### Task to complete
In the material below, the required lines run from the one containing "1. Install the" through the one containing "MIT License. See". Copy those lines exactly, ends included, and nothing else.

### Data shown
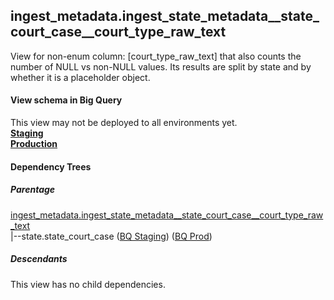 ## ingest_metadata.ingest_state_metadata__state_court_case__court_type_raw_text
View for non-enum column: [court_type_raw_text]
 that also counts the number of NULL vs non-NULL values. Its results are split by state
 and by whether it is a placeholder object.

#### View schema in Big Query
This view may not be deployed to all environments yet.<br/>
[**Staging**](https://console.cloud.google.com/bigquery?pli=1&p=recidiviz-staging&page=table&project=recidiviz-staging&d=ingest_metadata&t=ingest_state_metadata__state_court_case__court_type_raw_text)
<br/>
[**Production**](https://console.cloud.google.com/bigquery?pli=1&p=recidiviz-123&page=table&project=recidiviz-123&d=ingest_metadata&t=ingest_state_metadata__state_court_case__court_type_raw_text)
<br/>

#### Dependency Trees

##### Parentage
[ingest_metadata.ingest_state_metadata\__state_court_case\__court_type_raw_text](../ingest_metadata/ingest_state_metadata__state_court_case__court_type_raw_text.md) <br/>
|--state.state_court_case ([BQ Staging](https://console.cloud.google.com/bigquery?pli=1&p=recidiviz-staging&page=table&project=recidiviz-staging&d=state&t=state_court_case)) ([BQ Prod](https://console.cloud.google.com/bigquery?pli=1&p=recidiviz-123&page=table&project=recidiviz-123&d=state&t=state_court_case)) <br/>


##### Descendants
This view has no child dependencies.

---

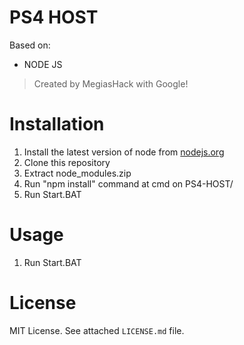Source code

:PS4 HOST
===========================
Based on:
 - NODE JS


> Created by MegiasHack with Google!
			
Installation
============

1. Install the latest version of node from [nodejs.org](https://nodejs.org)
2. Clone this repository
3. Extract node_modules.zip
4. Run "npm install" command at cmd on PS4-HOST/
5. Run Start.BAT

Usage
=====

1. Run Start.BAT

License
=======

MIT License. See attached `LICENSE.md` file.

==

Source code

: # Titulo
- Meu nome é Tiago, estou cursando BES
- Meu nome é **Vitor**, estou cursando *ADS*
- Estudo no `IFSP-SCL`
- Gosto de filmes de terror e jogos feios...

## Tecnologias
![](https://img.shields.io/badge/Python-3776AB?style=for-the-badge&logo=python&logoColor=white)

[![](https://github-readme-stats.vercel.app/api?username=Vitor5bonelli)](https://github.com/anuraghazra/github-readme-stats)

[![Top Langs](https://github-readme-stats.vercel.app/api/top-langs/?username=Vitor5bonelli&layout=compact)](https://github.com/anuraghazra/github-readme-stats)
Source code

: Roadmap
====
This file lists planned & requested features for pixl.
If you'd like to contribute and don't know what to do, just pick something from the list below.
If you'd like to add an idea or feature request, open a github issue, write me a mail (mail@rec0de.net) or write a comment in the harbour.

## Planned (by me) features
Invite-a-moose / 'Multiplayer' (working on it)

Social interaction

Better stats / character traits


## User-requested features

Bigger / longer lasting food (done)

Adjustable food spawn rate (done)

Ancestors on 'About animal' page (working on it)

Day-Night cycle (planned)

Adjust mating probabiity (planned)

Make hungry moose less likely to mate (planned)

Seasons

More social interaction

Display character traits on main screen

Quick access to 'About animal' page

### Written answer
1. Install the latest version of node from [nodejs.org](https://nodejs.org)
2. Clone this repository
3. Extract node_modules.zip
4. Run "npm install" command at cmd on PS4-HOST/
5. Run Start.BAT

Usage
=====

1. Run Start.BAT

License
=======

MIT License. See attached `LICENSE.md` file.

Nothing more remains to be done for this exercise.